■ Problem requirements ■
Span requested from the data below: the line with "- Delete task" through the line with "### 架构，文件结构，组件，单向数据流以及最佳实践", both included. Give only these lines again, exactly, and leave every picture out.

■ Data supplied ■
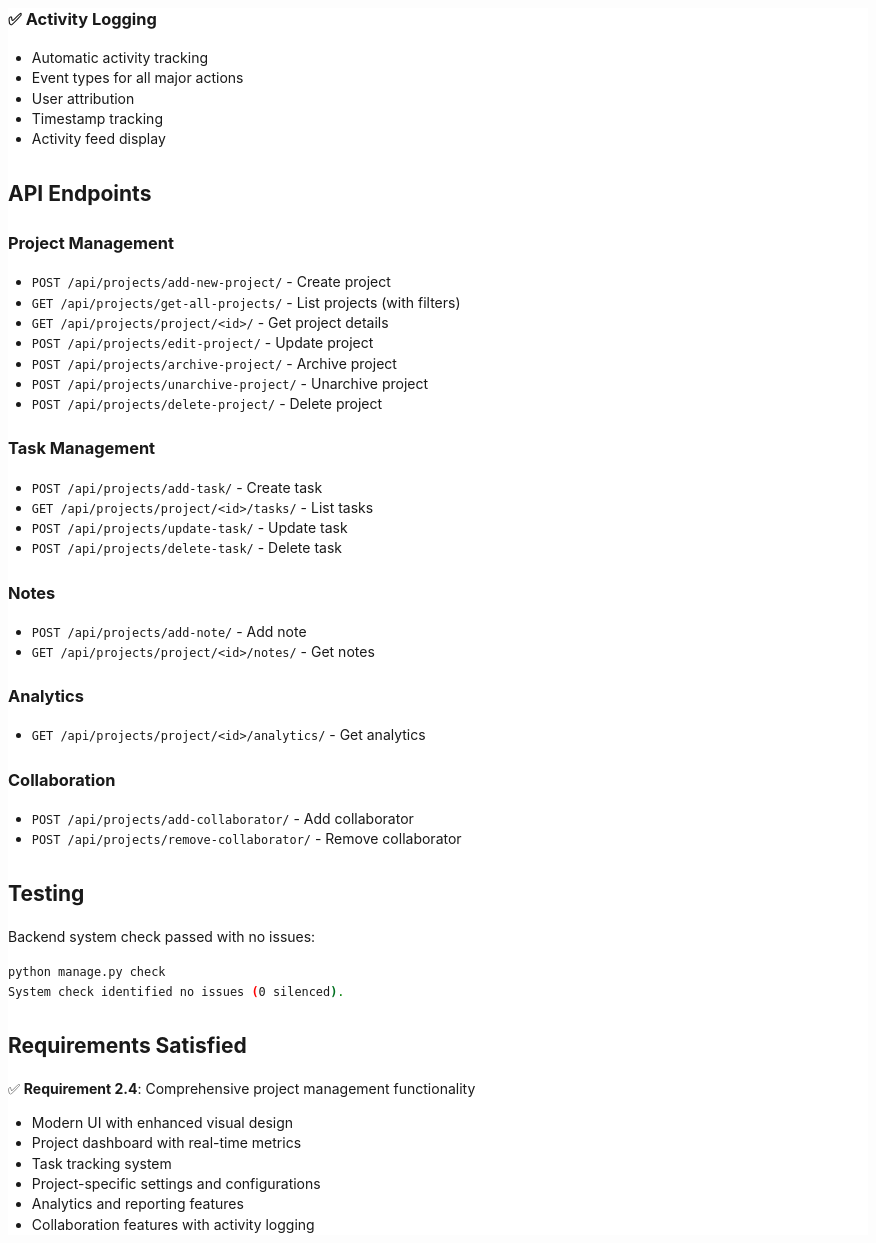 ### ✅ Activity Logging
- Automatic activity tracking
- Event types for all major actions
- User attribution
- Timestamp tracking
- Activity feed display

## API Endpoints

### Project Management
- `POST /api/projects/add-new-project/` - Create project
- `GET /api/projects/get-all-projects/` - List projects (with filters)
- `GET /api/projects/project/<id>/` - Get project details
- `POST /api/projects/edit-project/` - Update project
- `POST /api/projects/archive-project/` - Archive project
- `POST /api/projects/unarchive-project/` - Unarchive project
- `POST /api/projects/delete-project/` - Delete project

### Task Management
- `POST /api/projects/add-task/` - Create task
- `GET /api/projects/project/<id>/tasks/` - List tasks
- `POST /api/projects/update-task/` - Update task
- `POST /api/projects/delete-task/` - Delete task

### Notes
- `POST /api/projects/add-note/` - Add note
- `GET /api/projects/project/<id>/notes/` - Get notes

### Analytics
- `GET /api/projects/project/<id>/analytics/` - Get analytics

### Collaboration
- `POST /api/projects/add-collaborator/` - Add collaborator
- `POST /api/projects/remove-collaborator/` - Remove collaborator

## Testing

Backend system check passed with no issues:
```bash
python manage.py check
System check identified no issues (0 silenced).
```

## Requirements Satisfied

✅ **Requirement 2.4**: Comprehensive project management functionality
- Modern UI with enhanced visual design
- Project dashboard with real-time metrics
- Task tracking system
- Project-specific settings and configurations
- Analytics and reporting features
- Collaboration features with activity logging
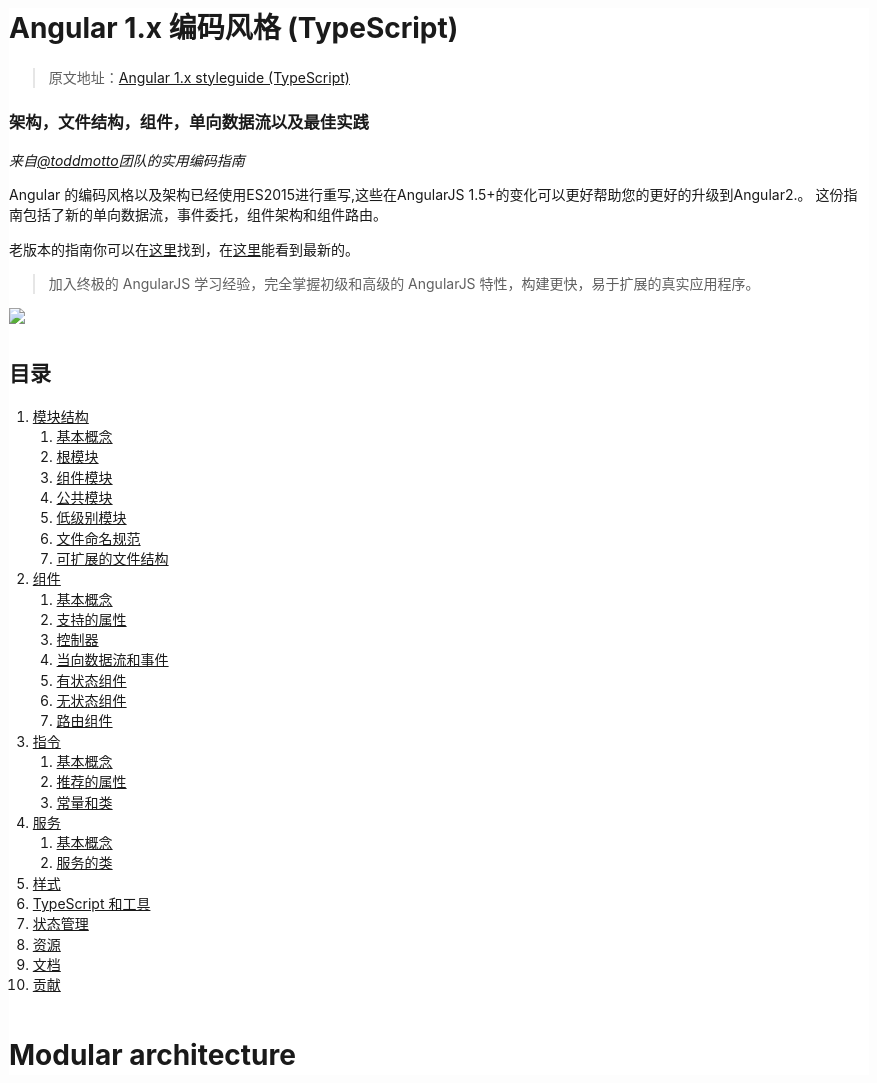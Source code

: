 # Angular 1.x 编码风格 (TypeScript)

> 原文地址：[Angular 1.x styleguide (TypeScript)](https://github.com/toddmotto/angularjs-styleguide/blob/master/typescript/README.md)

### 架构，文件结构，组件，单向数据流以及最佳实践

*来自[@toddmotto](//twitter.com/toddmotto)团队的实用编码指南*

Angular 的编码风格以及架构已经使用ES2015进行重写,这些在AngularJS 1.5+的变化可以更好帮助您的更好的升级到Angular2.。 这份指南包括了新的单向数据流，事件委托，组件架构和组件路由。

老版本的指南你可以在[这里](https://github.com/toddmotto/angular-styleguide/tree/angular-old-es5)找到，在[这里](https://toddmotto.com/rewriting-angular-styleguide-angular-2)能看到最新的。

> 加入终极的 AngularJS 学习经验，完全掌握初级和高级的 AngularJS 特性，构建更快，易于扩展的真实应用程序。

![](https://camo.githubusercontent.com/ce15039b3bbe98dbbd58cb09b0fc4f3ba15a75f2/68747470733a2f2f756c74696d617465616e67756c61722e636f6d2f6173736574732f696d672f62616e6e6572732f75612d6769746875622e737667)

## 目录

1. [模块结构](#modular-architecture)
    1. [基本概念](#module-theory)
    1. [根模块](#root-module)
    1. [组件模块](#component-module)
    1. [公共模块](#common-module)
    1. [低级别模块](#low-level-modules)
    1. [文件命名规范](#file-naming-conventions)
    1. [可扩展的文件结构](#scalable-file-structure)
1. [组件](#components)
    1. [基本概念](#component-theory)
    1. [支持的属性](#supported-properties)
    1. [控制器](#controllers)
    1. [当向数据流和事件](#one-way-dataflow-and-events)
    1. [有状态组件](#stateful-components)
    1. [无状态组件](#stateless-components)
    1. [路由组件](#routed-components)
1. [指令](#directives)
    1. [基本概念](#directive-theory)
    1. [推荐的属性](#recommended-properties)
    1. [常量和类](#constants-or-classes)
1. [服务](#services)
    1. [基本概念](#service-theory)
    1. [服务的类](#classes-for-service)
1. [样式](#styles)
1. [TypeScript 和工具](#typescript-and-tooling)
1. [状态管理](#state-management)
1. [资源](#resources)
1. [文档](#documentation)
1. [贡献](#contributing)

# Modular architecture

■ Answer to this exercise ■
- `POST /api/projects/delete-task/` - Delete task

### Notes
- `POST /api/projects/add-note/` - Add note
- `GET /api/projects/project/<id>/notes/` - Get notes

### Analytics
- `GET /api/projects/project/<id>/analytics/` - Get analytics

### Collaboration
- `POST /api/projects/add-collaborator/` - Add collaborator
- `POST /api/projects/remove-collaborator/` - Remove collaborator

## Testing

Backend system check passed with no issues:
```bash
python manage.py check
System check identified no issues (0 silenced).
```

## Requirements Satisfied

✅ **Requirement 2.4**: Comprehensive project management functionality
- Modern UI with enhanced visual design
- Project dashboard with real-time metrics
- Task tracking system
- Project-specific settings and configurations
- Analytics and reporting features
- Collaboration features with activity logging
Source code

: # Angular 1.x 编码风格 (TypeScript)

> 原文地址：[Angular 1.x styleguide (TypeScript)](https://github.com/toddmotto/angularjs-styleguide/blob/master/typescript/README.md)

### 架构，文件结构，组件，单向数据流以及最佳实践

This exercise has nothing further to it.